- **Prompt**
Return each line of the listing that contains the string "vercel".

- **Data shown**
= = =

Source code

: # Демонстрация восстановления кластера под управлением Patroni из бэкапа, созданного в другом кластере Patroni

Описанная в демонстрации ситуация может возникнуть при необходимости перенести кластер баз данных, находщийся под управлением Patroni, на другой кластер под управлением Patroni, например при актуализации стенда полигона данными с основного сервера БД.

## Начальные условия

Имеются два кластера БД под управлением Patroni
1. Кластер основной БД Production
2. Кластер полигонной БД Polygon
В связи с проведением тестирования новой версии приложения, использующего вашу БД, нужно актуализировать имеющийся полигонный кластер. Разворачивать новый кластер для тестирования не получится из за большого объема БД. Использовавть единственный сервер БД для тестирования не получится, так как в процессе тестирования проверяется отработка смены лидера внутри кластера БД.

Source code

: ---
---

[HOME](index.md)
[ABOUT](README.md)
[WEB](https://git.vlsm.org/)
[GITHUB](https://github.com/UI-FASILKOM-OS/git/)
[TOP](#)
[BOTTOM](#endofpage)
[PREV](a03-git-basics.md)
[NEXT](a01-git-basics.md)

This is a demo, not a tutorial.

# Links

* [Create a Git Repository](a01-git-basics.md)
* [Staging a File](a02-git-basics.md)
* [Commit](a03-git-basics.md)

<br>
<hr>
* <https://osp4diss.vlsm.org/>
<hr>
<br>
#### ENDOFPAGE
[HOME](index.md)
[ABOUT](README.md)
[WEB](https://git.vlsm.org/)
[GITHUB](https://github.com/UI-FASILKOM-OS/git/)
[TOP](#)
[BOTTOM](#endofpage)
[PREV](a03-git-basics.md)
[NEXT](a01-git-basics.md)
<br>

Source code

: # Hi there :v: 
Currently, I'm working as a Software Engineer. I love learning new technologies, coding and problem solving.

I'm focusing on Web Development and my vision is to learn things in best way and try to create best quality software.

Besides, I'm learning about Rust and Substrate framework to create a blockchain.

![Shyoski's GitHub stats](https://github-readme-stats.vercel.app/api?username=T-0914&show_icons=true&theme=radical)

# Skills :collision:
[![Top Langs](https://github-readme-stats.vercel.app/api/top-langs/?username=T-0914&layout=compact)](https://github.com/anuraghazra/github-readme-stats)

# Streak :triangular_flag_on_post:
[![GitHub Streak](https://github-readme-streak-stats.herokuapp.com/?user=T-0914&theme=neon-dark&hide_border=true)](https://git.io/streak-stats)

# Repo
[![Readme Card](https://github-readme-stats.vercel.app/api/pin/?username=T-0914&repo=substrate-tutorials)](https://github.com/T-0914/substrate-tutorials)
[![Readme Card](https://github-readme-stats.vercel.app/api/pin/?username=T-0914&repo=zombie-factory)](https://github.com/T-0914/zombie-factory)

= = =

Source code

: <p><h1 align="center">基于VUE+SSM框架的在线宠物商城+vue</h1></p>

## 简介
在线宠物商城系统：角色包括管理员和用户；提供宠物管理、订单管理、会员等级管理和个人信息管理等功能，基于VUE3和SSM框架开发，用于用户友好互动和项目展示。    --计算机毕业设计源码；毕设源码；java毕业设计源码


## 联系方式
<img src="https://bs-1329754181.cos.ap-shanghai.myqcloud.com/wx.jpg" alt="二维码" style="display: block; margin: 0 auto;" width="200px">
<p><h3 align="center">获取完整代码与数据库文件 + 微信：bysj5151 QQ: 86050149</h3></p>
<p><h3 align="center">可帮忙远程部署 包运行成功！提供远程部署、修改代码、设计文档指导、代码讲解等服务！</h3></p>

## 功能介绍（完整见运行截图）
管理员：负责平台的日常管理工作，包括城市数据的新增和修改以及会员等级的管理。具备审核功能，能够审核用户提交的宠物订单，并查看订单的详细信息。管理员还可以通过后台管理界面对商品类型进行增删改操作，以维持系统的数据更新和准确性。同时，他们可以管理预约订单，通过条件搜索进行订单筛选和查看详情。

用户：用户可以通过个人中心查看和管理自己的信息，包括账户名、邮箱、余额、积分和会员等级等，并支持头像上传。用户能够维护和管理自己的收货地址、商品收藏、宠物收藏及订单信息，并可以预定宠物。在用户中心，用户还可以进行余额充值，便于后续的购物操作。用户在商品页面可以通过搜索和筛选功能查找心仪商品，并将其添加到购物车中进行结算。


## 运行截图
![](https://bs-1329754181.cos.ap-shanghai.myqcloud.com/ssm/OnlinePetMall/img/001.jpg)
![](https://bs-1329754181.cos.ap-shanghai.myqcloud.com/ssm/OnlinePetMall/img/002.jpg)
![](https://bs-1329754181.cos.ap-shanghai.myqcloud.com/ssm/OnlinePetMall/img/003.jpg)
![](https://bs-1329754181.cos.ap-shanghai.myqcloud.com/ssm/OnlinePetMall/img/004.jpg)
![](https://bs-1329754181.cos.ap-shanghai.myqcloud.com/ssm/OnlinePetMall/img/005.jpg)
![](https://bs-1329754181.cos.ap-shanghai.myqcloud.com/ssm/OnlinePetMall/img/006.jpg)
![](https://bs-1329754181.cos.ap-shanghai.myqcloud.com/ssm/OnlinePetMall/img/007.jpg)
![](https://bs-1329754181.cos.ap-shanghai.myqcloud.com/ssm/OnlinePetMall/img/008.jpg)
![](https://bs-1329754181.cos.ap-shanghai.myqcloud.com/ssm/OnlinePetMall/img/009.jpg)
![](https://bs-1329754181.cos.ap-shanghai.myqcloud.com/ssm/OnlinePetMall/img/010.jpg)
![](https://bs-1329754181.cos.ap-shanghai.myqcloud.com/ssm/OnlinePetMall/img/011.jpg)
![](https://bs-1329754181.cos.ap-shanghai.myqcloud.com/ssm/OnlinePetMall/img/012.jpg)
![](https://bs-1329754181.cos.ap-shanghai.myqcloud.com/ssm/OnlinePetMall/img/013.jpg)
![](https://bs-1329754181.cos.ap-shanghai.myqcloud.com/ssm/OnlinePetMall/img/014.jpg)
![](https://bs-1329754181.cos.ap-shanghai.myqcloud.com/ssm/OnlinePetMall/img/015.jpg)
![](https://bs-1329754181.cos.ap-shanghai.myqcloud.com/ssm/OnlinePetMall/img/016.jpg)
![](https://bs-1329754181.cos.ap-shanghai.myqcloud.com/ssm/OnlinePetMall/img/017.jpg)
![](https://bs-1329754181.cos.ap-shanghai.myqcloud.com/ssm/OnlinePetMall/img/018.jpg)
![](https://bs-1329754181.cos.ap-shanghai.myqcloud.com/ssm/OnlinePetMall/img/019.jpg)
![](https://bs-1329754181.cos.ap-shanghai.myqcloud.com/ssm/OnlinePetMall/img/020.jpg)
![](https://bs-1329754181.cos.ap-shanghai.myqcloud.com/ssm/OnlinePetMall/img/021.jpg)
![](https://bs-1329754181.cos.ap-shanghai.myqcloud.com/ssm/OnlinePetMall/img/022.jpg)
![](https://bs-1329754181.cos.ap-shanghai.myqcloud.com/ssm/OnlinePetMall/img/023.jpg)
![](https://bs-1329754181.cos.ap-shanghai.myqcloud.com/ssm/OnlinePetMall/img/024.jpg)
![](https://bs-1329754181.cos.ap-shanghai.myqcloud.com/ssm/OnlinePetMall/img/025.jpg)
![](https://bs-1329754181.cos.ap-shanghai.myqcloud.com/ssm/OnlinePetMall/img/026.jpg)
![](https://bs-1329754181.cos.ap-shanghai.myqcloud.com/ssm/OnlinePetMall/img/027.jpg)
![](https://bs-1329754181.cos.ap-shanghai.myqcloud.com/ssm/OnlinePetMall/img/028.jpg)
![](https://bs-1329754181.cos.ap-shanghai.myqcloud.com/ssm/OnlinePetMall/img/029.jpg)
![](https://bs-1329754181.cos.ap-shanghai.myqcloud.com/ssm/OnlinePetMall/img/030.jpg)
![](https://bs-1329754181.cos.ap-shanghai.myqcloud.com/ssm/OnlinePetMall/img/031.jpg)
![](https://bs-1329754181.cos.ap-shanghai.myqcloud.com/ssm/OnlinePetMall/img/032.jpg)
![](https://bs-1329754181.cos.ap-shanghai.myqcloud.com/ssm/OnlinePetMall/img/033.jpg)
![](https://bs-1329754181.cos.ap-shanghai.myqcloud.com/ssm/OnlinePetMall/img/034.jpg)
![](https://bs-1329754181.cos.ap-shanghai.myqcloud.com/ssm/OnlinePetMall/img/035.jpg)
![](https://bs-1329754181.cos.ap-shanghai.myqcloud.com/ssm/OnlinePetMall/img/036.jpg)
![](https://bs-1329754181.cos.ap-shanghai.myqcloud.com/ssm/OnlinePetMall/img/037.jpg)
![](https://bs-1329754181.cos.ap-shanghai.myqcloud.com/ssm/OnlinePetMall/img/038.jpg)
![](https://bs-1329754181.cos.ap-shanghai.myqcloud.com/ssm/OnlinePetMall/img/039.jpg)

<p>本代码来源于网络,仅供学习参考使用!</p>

= = =

- **Finished exercise**
![Shyoski's GitHub stats](https://github-readme-stats.vercel.app/api?username=T-0914&show_icons=true&theme=radical)
[![Top Langs](https://github-readme-stats.vercel.app/api/top-langs/?username=T-0914&layout=compact)](https://github.com/anuraghazra/github-readme-stats)
[![Readme Card](https://github-readme-stats.vercel.app/api/pin/?username=T-0914&repo=substrate-tutorials)](https://github.com/T-0914/substrate-tutorials)
[![Readme Card](https://github-readme-stats.vercel.app/api/pin/?username=T-0914&repo=zombie-factory)](https://github.com/T-0914/zombie-factory)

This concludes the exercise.